While TEWAN was formed a year and a half ago, its principles were developed over many years. One of the supporters of this network are the sisters who own the aptly named “3 Sisters Adventure” travel agency, specializing in mountain tourism. The socially conscious travel agency has dismantled a series of oft-repeated stereotypes, such as that women “do not want to run a business” or “are not educated”, as if the fault was theirs and not the system’s. That is why the sisters have decided to promote girls’ education and women’s employability. By focusing on these areas, they have formed a safe space for discourse and education for women who want to work as tourist guides or porters. It includes a free education program that trains women in the necessary skills for these jobs, as well as in women’s history, geography, languages and health. 3 Sisters Adventure also offer free accommodation for students who come from remote areas of the country, all the more important as the program’s aim is to reach young people from the lower castes. If you think that’s impressive, even more awe-inspiring is the fact that the agency has built all this independently over the past 10 years, with little to no support from tourism bodies or national agencies.
In many ways TEWAN builds upon, and is a product of, these individual efforts on gender awareness and social inclusion. The 66 entrepreneurs that make up the association collaborate to mobilize resources to promote their businesses and raise awareness of their entrepreneurial role in the tourism sector. They face an uphill battle as the structural obstacles are substantial. For example, the director of the umbrella organization “Organization of Women Entrepreneurs” notes that while women are often the face of the business few are the legal owners, and if they are it is often at the behest of the husband and on paper only – women-owned businesses in Nepal pay lower taxes. In other words, being a tourism entrepreneur does not automatically endow women with the rights or financial means they need to be able to participate fully – and equally – in the sector.

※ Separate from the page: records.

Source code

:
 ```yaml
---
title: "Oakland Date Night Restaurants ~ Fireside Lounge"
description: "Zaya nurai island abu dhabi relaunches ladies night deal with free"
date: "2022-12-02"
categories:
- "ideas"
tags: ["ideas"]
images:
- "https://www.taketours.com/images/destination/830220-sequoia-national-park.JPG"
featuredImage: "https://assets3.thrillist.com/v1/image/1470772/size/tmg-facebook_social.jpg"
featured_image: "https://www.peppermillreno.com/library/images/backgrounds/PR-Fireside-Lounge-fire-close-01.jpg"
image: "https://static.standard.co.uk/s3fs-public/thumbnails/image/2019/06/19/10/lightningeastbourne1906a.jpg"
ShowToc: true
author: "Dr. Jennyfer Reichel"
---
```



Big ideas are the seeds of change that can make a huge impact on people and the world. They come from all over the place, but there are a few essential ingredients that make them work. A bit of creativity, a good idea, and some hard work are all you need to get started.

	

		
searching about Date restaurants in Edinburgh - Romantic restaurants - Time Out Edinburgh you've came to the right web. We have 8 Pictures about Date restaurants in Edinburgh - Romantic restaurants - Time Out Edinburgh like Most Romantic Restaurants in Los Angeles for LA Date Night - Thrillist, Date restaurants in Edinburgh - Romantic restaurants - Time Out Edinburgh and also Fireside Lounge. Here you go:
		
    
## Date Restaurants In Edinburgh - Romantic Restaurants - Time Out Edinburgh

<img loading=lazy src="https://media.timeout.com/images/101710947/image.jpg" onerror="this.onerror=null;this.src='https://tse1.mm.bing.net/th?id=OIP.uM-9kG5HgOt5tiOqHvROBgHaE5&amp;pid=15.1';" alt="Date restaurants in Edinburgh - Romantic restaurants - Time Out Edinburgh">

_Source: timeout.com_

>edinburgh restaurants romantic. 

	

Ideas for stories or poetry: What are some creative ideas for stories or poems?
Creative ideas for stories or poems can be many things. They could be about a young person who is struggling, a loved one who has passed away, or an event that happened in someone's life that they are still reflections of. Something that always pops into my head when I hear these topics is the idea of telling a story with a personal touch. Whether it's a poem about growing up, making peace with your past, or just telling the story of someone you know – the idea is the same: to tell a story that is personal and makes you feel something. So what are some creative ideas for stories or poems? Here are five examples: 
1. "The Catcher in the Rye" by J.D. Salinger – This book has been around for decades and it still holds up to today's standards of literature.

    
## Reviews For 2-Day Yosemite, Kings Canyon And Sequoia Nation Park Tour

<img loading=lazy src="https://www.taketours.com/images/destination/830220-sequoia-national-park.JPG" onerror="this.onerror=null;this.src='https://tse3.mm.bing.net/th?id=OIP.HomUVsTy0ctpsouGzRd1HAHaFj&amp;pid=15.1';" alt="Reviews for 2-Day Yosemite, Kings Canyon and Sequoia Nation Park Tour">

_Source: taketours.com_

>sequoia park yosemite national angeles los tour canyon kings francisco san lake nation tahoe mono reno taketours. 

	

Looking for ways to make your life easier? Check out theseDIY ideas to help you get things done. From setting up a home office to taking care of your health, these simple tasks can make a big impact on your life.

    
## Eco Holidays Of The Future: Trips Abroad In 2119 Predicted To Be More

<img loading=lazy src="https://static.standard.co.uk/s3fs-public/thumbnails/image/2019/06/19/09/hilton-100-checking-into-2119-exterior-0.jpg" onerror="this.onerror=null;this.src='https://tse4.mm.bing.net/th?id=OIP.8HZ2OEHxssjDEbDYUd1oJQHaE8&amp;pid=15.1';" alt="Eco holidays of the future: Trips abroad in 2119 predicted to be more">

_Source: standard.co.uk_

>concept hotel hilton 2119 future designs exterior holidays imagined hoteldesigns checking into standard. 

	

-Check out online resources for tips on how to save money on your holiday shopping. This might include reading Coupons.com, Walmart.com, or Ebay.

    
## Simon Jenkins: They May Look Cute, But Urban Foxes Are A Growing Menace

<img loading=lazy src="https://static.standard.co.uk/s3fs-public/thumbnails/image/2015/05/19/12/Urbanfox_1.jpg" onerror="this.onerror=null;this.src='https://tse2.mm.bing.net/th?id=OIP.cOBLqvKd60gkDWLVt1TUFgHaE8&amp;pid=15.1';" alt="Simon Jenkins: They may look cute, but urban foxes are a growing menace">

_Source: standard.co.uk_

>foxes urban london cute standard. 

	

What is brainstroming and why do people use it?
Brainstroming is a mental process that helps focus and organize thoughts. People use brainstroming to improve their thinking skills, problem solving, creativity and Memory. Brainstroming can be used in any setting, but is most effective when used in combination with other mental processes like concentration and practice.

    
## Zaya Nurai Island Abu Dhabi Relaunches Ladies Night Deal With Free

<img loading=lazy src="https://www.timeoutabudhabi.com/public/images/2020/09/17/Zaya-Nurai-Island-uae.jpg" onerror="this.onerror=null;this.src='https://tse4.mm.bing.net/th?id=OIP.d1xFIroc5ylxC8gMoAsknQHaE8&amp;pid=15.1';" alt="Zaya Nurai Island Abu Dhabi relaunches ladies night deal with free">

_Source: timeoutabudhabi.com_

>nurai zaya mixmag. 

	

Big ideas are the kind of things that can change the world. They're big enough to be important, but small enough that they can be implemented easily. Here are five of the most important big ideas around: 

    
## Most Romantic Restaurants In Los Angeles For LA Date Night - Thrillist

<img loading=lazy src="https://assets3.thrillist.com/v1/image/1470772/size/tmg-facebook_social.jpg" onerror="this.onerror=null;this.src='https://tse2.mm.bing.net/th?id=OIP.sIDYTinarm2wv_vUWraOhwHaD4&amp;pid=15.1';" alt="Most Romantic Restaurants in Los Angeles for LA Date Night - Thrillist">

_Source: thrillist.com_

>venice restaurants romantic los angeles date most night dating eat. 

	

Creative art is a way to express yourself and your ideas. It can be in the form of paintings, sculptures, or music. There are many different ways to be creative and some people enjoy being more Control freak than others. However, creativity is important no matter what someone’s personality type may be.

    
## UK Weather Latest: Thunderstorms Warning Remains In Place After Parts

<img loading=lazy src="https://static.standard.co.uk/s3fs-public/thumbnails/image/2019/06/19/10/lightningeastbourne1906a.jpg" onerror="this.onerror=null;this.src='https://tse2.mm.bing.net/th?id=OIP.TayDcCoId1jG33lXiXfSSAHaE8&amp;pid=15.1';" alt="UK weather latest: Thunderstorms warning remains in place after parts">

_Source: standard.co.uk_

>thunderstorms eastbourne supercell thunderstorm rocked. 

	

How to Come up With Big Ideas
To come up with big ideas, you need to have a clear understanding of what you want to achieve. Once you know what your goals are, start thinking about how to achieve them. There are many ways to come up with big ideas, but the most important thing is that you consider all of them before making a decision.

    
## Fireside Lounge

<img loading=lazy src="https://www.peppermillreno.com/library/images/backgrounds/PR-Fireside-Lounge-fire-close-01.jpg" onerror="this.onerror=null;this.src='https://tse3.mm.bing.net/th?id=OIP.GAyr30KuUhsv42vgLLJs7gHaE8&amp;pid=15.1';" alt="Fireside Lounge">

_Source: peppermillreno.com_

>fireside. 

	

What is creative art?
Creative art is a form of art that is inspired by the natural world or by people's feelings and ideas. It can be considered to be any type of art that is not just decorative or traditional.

Homestays are another area in which there are plenty of opportunities for Nepalese women. Despite their potential, UN Women Nepal emphasises that homestay initiatives urgently need resources to establish themselves – and gain recognition – as tourism businesses, rather than as an extension of domestic and care work, which is often considered easy and free. It is this currently very common conflation of services that results in tourists bargaining for free accommodation or meals when they are quite happy to pay thousands of dollars to scale the world-famous eight-thousanders.